• [EXERCISE DETAILS]:
Extract all of the data and reproduce it precisely.
---------- ENTRIES SHOWN
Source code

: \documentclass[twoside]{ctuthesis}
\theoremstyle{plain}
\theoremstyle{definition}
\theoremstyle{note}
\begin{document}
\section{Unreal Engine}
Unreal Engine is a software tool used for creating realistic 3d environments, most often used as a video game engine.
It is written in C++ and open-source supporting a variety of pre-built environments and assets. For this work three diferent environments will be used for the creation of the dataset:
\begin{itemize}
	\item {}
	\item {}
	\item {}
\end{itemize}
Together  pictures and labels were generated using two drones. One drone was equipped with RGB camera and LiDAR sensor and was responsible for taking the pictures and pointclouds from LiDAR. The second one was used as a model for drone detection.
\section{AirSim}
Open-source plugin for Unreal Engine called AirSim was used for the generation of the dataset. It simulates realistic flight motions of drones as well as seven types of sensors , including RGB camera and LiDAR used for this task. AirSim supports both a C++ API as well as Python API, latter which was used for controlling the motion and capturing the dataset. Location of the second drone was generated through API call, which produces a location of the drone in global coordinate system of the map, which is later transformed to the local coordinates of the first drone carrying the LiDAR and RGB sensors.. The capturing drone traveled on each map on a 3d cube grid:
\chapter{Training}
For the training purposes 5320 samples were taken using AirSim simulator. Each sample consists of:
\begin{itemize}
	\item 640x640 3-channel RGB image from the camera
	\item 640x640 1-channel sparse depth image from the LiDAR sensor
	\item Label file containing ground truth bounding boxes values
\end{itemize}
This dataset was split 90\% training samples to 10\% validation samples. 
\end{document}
--------------------
• [REPLY TO THE EXERCISE]:
Source code

: \documentclass[twoside]{ctuthesis}
\theoremstyle{plain}
\theoremstyle{definition}
\theoremstyle{note}
\begin{document}
\section{Unreal Engine}
Unreal Engine is a software tool used for creating realistic 3d environments, most often used as a video game engine.
It is written in C++ and open-source supporting a variety of pre-built environments and assets. For this work three diferent environments will be used for the creation of the dataset:
\begin{itemize}
	\item {}
	\item {}
	\item {}
\end{itemize}
Together  pictures and labels were generated using two drones. One drone was equipped with RGB camera and LiDAR sensor and was responsible for taking the pictures and pointclouds from LiDAR. The second one was used as a model for drone detection.
\section{AirSim}
Open-source plugin for Unreal Engine called AirSim was used for the generation of the dataset. It simulates realistic flight motions of drones as well as seven types of sensors , including RGB camera and LiDAR used for this task. AirSim supports both a C++ API as well as Python API, latter which was used for controlling the motion and capturing the dataset. Location of the second drone was generated through API call, which produces a location of the drone in global coordinate system of the map, which is later transformed to the local coordinates of the first drone carrying the LiDAR and RGB sensors.. The capturing drone traveled on each map on a 3d cube grid:
\chapter{Training}
For the training purposes 5320 samples were taken using AirSim simulator. Each sample consists of:
\begin{itemize}
	\item 640x640 3-channel RGB image from the camera
	\item 640x640 1-channel sparse depth image from the LiDAR sensor
	\item Label file containing ground truth bounding boxes values
\end{itemize}
This dataset was split 90\% training samples to 10\% validation samples. 
\end{document}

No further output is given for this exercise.